See Bockting v. Bayer, 399 F.3d 1010, 1015-1016 (9th Cir.
2005). Consequently, petitioner's claim must be reviewed de
novo under Crawford. See id.
Under Crawford, the Confrontation Clause bars the admission
of out-of-court statements of a "testimonial" nature unless (1)
the declarant is unavailable to testify, and (2) the defendant
had a prior opportunity to cross-examine the declarant. See
Crawford, 541 U.S. at 59. While expressly declining to give
"testimonial" a comprehensive definition, the Supreme Court held
that the term "applies at a minimum to prior testimony at a
preliminary hearing, before a grand jury, or at a former trial;
and to police interrogations." See id. at 68. Here, because
Ramirez inculpated petitioner during questioning by the police,
any such statement by Ramirez would qualify as "testimonial"

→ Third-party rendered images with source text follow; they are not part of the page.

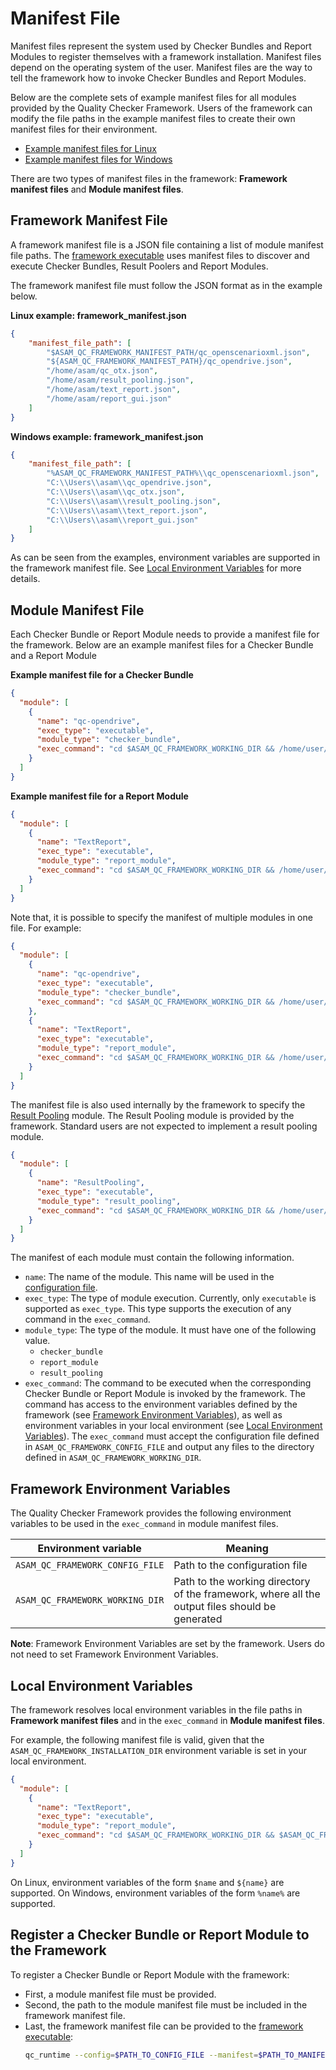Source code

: # Manifest File

Manifest files represent the system used by Checker Bundles and Report Modules to register themselves with a framework installation. Manifest files depend on the operating system of the user. Manifest files are the way to tell the framework how to invoke Checker Bundles and Report Modules.

Below are the complete sets of example manifest files for all modules provided by the Quality Checker Framework. Users of the framework can modify the file paths in the example manifest files to create their own manifest files for their environment.
* [Example manifest files for Linux](../../manifest_examples/linux/)
* [Example manifest files for Windows](../../manifest_examples/windows/)

There are two types of manifest files in the framework: **Framework manifest files** and **Module manifest files**.

## Framework Manifest File

A framework manifest file is a JSON file containing a list of module manifest file paths.
The [framework executable](python_framework_module.md) uses manifest files to discover
and execute Checker Bundles, Result Poolers and Report Modules.

The framework manifest file must follow the JSON format as in the example below.

**Linux example: framework_manifest.json**
```json
{
    "manifest_file_path": [
        "$ASAM_QC_FRAMEWORK_MANIFEST_PATH/qc_openscenarioxml.json",
        "${ASAM_QC_FRAMEWORK_MANIFEST_PATH}/qc_opendrive.json",
        "/home/asam/qc_otx.json",
        "/home/asam/result_pooling.json",
        "/home/asam/text_report.json",
        "/home/asam/report_gui.json"
    ]
}
```

**Windows example: framework_manifest.json**
```json
{
    "manifest_file_path": [
        "%ASAM_QC_FRAMEWORK_MANIFEST_PATH%\\qc_openscenarioxml.json",
        "C:\\Users\\asam\\qc_opendrive.json",
        "C:\\Users\\asam\\qc_otx.json",
        "C:\\Users\\asam\\result_pooling.json",
        "C:\\Users\\asam\\text_report.json",
        "C:\\Users\\asam\\report_gui.json"
    ]
}
```

As can be seen from the examples, environment variables are supported in the framework manifest file. See [Local Environment Variables](#local-environment-variables) for more details.

## Module Manifest File

Each Checker Bundle or Report Module needs to provide a manifest file for the framework.
Below are an example manifest files for a Checker Bundle and a Report Module

**Example manifest file for a Checker Bundle**

```json
{
  "module": [
    {
      "name": "qc-opendrive",
      "exec_type": "executable",
      "module_type": "checker_bundle",
      "exec_command": "cd $ASAM_QC_FRAMEWORK_WORKING_DIR && /home/user/.venv/bin/python -m qc_opendrive.main -c $ASAM_QC_FRAMEWORK_CONFIG_FILE"
    }
  ]
}
```

**Example manifest file for a Report Module**

```json
{
  "module": [
    {
      "name": "TextReport",
      "exec_type": "executable",
      "module_type": "report_module",
      "exec_command": "cd $ASAM_QC_FRAMEWORK_WORKING_DIR && /home/user/qc-framework/bin/TextReport $ASAM_QC_FRAMEWORK_CONFIG_FILE"
    }
  ]
}
```

Note that, it is possible to specify the manifest of multiple modules in one file. For example:

```json
{
  "module": [
    {
      "name": "qc-opendrive",
      "exec_type": "executable",
      "module_type": "checker_bundle",
      "exec_command": "cd $ASAM_QC_FRAMEWORK_WORKING_DIR && /home/user/.venv/bin/python -m qc_opendrive.main -c $ASAM_QC_FRAMEWORK_CONFIG_FILE"
    },
    {
      "name": "TextReport",
      "exec_type": "executable",
      "module_type": "report_module",
      "exec_command": "cd $ASAM_QC_FRAMEWORK_WORKING_DIR && /home/user/qc-framework/bin/TextReport $ASAM_QC_FRAMEWORK_CONFIG_FILE"
    }
  ]
}
```

The manifest file is also used internally by the framework to specify the [Result Pooling](architecture.md#workflow-asam-quality-checker-framework) module. The Result Pooling module is provided by the framework. Standard users are not expected to implement a result pooling module.

```json
{
  "module": [
    {
      "name": "ResultPooling",
      "exec_type": "executable",
      "module_type": "result_pooling",
      "exec_command": "cd $ASAM_QC_FRAMEWORK_WORKING_DIR && /home/user/qc-framework/bin/ResultPooling $ASAM_QC_FRAMEWORK_WORKING_DIR $ASAM_QC_FRAMEWORK_CONFIG_FILE"
    }
  ]
}
```

The manifest of each module must contain the following information.

* `name`: The name of the module. This name will be used in the [configuration file](file_formats.md).
* `exec_type`: The type of module execution. Currently, only `executable` is supported as `exec_type`. This type supports the execution of any command in the `exec_command`.
* `module_type`: The type of the module. It must have one of the following value.
  * `checker_bundle`
  * `report_module`
  * `result_pooling`
* `exec_command`: The command to be executed when the corresponding Checker Bundle or Report Module is invoked by the framework. The command has access to the environment variables defined by the framework (see [Framework Environment Variables](#framework-environment-variables)), as well as environment variables in your local environment (see [Local Environment Variables](#local-environment-variables)). The `exec_command` must accept the configuration file defined in `ASAM_QC_FRAMEWORK_CONFIG_FILE` and output any files to the directory defined in `ASAM_QC_FRAMEWORK_WORKING_DIR`.

## Framework Environment Variables

The Quality Checker Framework provides the following environment variables to be used in the `exec_command` in module manifest files.

| Environment variable | Meaning |
| --- | --- |
| `ASAM_QC_FRAMEWORK_CONFIG_FILE` | Path to the configuration file |
| `ASAM_QC_FRAMEWORK_WORKING_DIR` | Path to the working directory of the framework, where all the output files should be generated |

**Note**: Framework Environment Variables are set by the framework. Users do not need to set Framework Environment Variables.

## Local Environment Variables

The framework resolves local environment variables in the file paths in **Framework manifest files** and in the `exec_command` in **Module manifest files**.

For example, the following manifest file is valid, given that the `ASAM_QC_FRAMEWORK_INSTALLATION_DIR` environment variable is set in your local environment.

```json
{
  "module": [
    {
      "name": "TextReport",
      "exec_type": "executable",
      "module_type": "report_module",
      "exec_command": "cd $ASAM_QC_FRAMEWORK_WORKING_DIR && $ASAM_QC_FRAMEWORK_INSTALLATION_DIR/TextReport $ASAM_QC_FRAMEWORK_CONFIG_FILE"
    }
  ]
}
```

On Linux, environment variables of the form `$name` and `${name}` are supported. On Windows, environment variables of the form `%name%` are supported.

## Register a Checker Bundle or Report Module to the Framework

To register a Checker Bundle or Report Module with the framework:
* First, a module manifest file must be provided.
* Second, the path to the module manifest file must be included in the framework manifest file.
* Last, the framework manifest file can be provided to the [framework executable](python_qc_framework.md):
  ```bash
  qc_runtime --config=$PATH_TO_CONFIG_FILE --manifest=$PATH_TO_MANIFEST_FILE
  ```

under Crawford. Next, as discussed infra, Ramirez was
"unavailable" to testify as a witness with respect to
petitioner's use of the gun. Third, it is undisputed that
petitioner lacked an opportunity to cross-examine Ramirez about
his statements to Detective Zaragoza at the time such statements
were made. Nevertheless, the Crawford analysis is not complete
at this point.
In particular, Crawford also held that the Confrontation
Clause is not violated where (1) "the declarant appears for
cross-examination at trial" or (2) the testimonial statement at
issue was admitted "for purposes other than establishing the
truth of the matter asserted." See id. at 59 n. 9.
As to the first of these two exceptions, although Ramirez
appeared as a witness at petitioner's trial, he successfully
asserted his Fifth Amendment privilege against self-incrimination
when asked whether petitioner used the gun during the robbery. As
a result, Ramirez was, in essence, "unavailable" to testify as to
that issue for purposes of the Confrontation Clause. See
United States v. Wilmore, 381 F.3d 868, 871 (9th Cir. 2004)
(finding government witness's assertion of Fifth Amendment
privilege as to prior statements rendered witness "unavailable,"
leaving defendant with "no opportunity to `confront'" witness as
to prior statements). Consequently, the Court finds Ramirez did
not "appear for cross-examination at trial" with respect to the
sole issue raised by the instant petition.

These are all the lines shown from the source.